- _Task description_: The answer should consist of each line from the data below that includes "numpy".

-- Opening Marker --

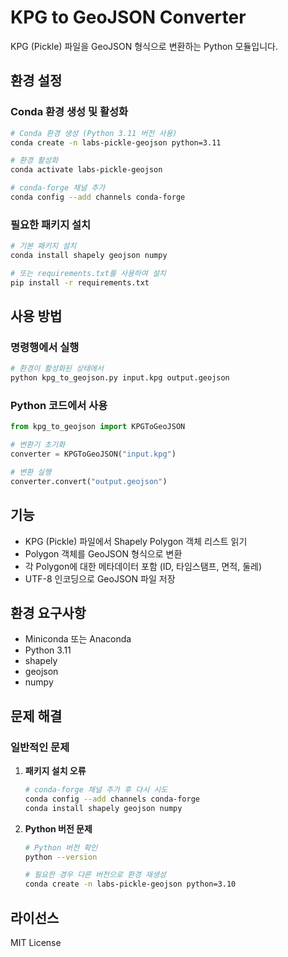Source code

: # KPG to GeoJSON Converter

KPG (Pickle) 파일을 GeoJSON 형식으로 변환하는 Python 모듈입니다.

## 환경 설정

### Conda 환경 생성 및 활성화

```bash
# Conda 환경 생성 (Python 3.11 버전 사용)
conda create -n labs-pickle-geojson python=3.11

# 환경 활성화
conda activate labs-pickle-geojson

# conda-forge 채널 추가
conda config --add channels conda-forge
```

### 필요한 패키지 설치

```bash
# 기본 패키지 설치
conda install shapely geojson numpy

# 또는 requirements.txt를 사용하여 설치
pip install -r requirements.txt
```

## 사용 방법

### 명령행에서 실행

```bash
# 환경이 활성화된 상태에서
python kpg_to_geojson.py input.kpg output.geojson
```

### Python 코드에서 사용

```python
from kpg_to_geojson import KPGToGeoJSON

# 변환기 초기화
converter = KPGToGeoJSON("input.kpg")

# 변환 실행
converter.convert("output.geojson")
```

## 기능

- KPG (Pickle) 파일에서 Shapely Polygon 객체 리스트 읽기
- Polygon 객체를 GeoJSON 형식으로 변환
- 각 Polygon에 대한 메타데이터 포함 (ID, 타임스탬프, 면적, 둘레)
- UTF-8 인코딩으로 GeoJSON 파일 저장

## 환경 요구사항

- Miniconda 또는 Anaconda
- Python 3.11
- shapely
- geojson
- numpy

## 문제 해결

### 일반적인 문제

1. **패키지 설치 오류**
   ```bash
   # conda-forge 채널 추가 후 다시 시도
   conda config --add channels conda-forge
   conda install shapely geojson numpy
   ```

2. **Python 버전 문제**
   ```bash
   # Python 버전 확인
   python --version
   
   # 필요한 경우 다른 버전으로 환경 재생성
   conda create -n labs-pickle-geojson python=3.10
   ```

## 라이선스

MIT License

-- Closing Marker --

- _Exercise response_:
conda install shapely geojson numpy
- numpy
   conda install shapely geojson numpy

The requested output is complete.